Suppose I am a policeman and a law has just been passed that I don't agree with (religious or otherwise). I am bound under my oath to carry out the law whether I agree with it or not. It's not my job to argue that it is against my belief to enforce it. If I feel so strongly that I can't do it then I should resign. 

Same with any civil servant job. Their job is to do their job. Not be preferential to one group or another. If a law is passed that they are so strongly against that they don't feel that they can do it, then they should resign or ask for a transfer to a job where they won't have to do it. That's it.

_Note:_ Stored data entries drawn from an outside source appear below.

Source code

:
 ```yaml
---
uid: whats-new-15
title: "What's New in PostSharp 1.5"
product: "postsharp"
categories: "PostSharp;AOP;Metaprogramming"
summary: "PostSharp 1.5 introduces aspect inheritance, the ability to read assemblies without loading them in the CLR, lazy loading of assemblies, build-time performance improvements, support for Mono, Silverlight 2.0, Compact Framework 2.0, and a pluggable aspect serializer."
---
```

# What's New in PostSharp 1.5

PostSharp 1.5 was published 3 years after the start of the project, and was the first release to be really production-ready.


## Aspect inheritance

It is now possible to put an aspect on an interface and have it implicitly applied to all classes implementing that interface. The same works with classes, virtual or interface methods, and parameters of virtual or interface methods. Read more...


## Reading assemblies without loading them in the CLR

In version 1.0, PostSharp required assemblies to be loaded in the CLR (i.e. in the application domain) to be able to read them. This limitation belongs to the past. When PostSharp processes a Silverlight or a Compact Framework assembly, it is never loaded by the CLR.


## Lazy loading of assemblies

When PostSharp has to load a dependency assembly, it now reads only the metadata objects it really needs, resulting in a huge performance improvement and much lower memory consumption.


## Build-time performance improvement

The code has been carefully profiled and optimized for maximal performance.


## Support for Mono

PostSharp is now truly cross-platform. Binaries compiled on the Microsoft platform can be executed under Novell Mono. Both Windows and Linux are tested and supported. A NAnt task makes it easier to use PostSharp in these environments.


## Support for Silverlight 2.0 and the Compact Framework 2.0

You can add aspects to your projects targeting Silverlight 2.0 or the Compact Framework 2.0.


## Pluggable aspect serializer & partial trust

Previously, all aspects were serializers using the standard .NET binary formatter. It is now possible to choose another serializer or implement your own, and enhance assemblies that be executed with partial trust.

Also, state attorney's can issue all the opinions they want but if it is in conflict with the U.S. Supreme Court, it has about as much weight as my opinions.

 

I think this is pretty fair, I just think it's a bit extreme to go so far as to say just "fire them all". The thing is, it may not be practical or fair for them to just resign. Resigning from public jobs may even lose them their pensions (which a lot of public workers are relying on getting), health insurance, etc. While I wish it was as simple as in the private sector, leaving a public service job is far more complex at times.

 

At the end of the day the solution should not be, "Well, do it or quit." That's not really fair and is somewhat against first amendment rights (which I'm seeing affect a lot of stuff lately... freedom of religions and speech seems to only count when you speak to the popular opinion. Insult anyone or speak frankly and you lose contracts and jobs).

 

It's getting quite ridiculous the standards we're imposing on people today. Everyone has to walk on eggshells around everyone else and the only people who get willingly trampled are conservative, religious Americans. It's all quite hypocritical, if you ask me.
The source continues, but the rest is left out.